| Exercise description |
Your answer should be every line from the records that contains "extreme".

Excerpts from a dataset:
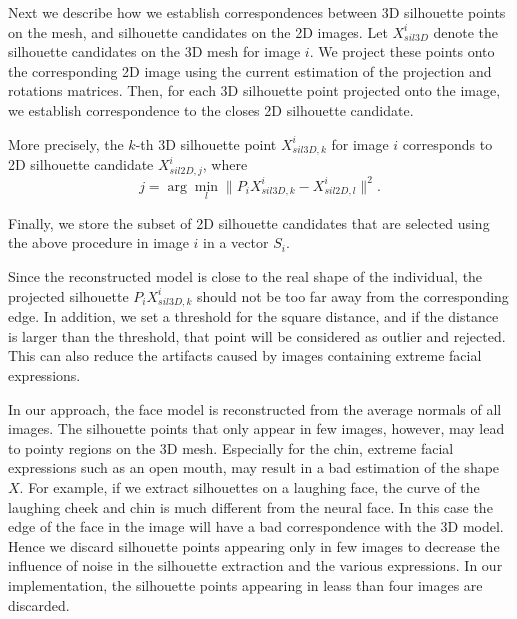 Next we describe how we establish correspondences between 3D silhouette points on the mesh, and silhouette candidates on the 2D images. Let $X_{sil3D}^i$ denote the silhouette candidates on the 3D mesh for image $i$. We project these points onto the corresponding 2D image using the current estimation of the projection and rotations matrices. Then, for each 3D silhouette point projected onto the image, we establish correspondence to the closes 2D silhouette candidate.

More precisely, the $k$-th 3D silhouette point $X_{sil3D,k}^{i}$ for image $i$ corresponds to 2D silhouette candidate $X_{sil2D,j}^i$, where 
%
\begin{displaymath}
j = \arg{\min}_{l} \|P_{i} X_{sil3D,k}^{i} - X_{sil2D,l}^{i}\|^2.
\end{displaymath} 
%

Finally, we store the subset of 2D silhouette candidates that are selected using the above procedure in image $i$ in a vector $S_i$.

Since the reconstructed model is close to the real shape of the individual, the projected silhouette $P_i X_{sil3D,k}^{i}$ should not be too far away from the corresponding edge. In addition, we set a threshold for the square distance, and if the distance is larger than the threshold, that point will be considered as outlier and rejected. This can also reduce the artifacts caused by images containing extreme facial expressions.



In our approach, the face model is reconstructed from the average normals of all images. The silhouette points that only appear in few images, however, may lead to pointy regions on the 3D mesh. Especially for the chin, extreme facial expressions such as an open mouth, may result in a bad estimation of the shape $X$. For example, if we extract silhouettes on a laughing face, the curve of the laughing cheek and chin is much different from the neural face. In this case the edge of the face in the image will have a bad correspondence with the 3D model. 
Hence we discard silhouette points appearing only in few images to decrease the influence of noise in the silhouette extraction and the various expressions. In our implementation, the silhouette points appearing in leass than four images are discarded.


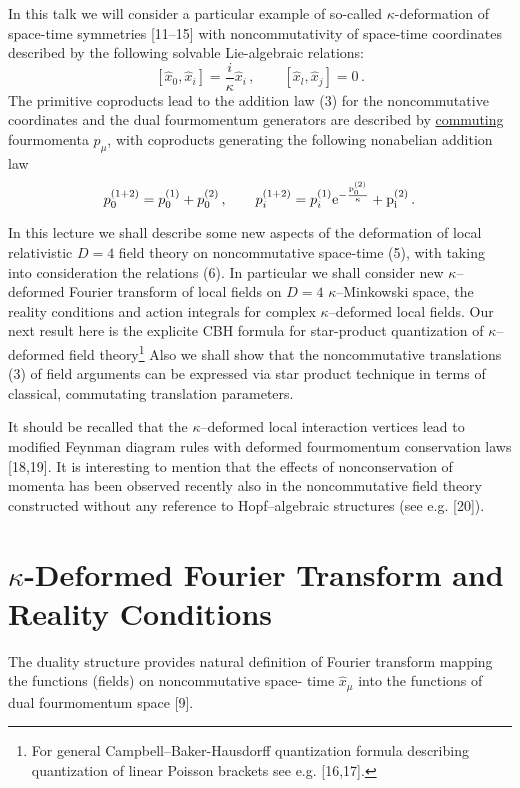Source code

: \documentclass[a4paper,a4paper]{article}
\newcommand\E{\rm e}
\begin{document}
In this talk
 we
 will consider a particular example of
so-called $\kappa$-deformation of space-time symmetries [11--15]
with noncommutativity of space-time coordinates described by
the  following solvable Lie-algebraic  relations:
\begin{equation}
\left[ {\hat{x}}_{0}, {\hat{x}}_{i} \right] = 
\frac{i}{ \kappa} {\hat{x}}_{i}\, ,
\qquad
\left[ {\hat{x}}_{l}, {\hat{x}}_{j} \right] = 0\, .
\end{equation}
The primitive coproducts lead to the
   addition law (3) for the
noncommutative coordinates 
and the dual fourmomentum generators are described by 
\underline{commuting} fourmomenta $p_{\mu}$, with 
  coproducts generating the following nonabelian 
 addition law 
\begin{equation}
p_{0}^{(1+2)} = p_{0}^{(1)} + p_{0}^{(2)}\, ,
\qquad
p_{i}^{(1+2)}= p_{i}^{(1)}\E^{-{p_{0}^{(2)}\over \kappa}} +
p_{i}^{(2)}\, .
\end{equation}

In this lecture  we shall describe some new aspects of 
 the deformation of local
relativistic $D=4$ field theory on noncommutative space-time
(5), with taking into consideration the relations (6). 
In particular we shall consider new $\kappa$--deformed Fourier
transform of local fields on $D=4$ $\kappa$--Minkowski space,
the reality conditions and action integrals for
complex $\kappa$--deformed local fields. Our next result here is
the explicite CBH formula for star-product quantization of
$\kappa$--deformed field theory\footnote{For general
Campbell--Baker-Hausdorff quantization formula describing
quantization of linear Poisson brackets see e.g. [16,17].} 
Also we shall show that the noncommutative translations (3) of
field arguments can be expressed via 
 star product technique in terms of classical, commutating
translation parameters.

It should be recalled that the $\kappa$--deformed local
interaction vertices lead to modified Feynman diagram rules with
deformed fourmomentum conservation laws [18,19]. It is
interesting to mention that the effects of nonconservation of
momenta has been observed recently also in the noncommutative
field theory constructed
  without any reference to Hopf--algebraic structures
(see e.g. [20]).


\section{$\kappa$-Deformed Fourier Transform and Reality 
Conditions}
The duality structure provides natural definition of Fourier
transform mapping the functions (fields) on noncommutative space-
time
$\hat{x}_{\mu}$ into the functions of dual fourmomentum space [9].
\end{document}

| Completed task |
Since the reconstructed model is close to the real shape of the individual, the projected silhouette $P_i X_{sil3D,k}^{i}$ should not be too far away from the corresponding edge. In addition, we set a threshold for the square distance, and if the distance is larger than the threshold, that point will be considered as outlier and rejected. This can also reduce the artifacts caused by images containing extreme facial expressions.
In our approach, the face model is reconstructed from the average normals of all images. The silhouette points that only appear in few images, however, may lead to pointy regions on the 3D mesh. Especially for the chin, extreme facial expressions such as an open mouth, may result in a bad estimation of the shape $X$. For example, if we extract silhouettes on a laughing face, the curve of the laughing cheek and chin is much different from the neural face. In this case the edge of the face in the image will have a bad correspondence with the 3D model. 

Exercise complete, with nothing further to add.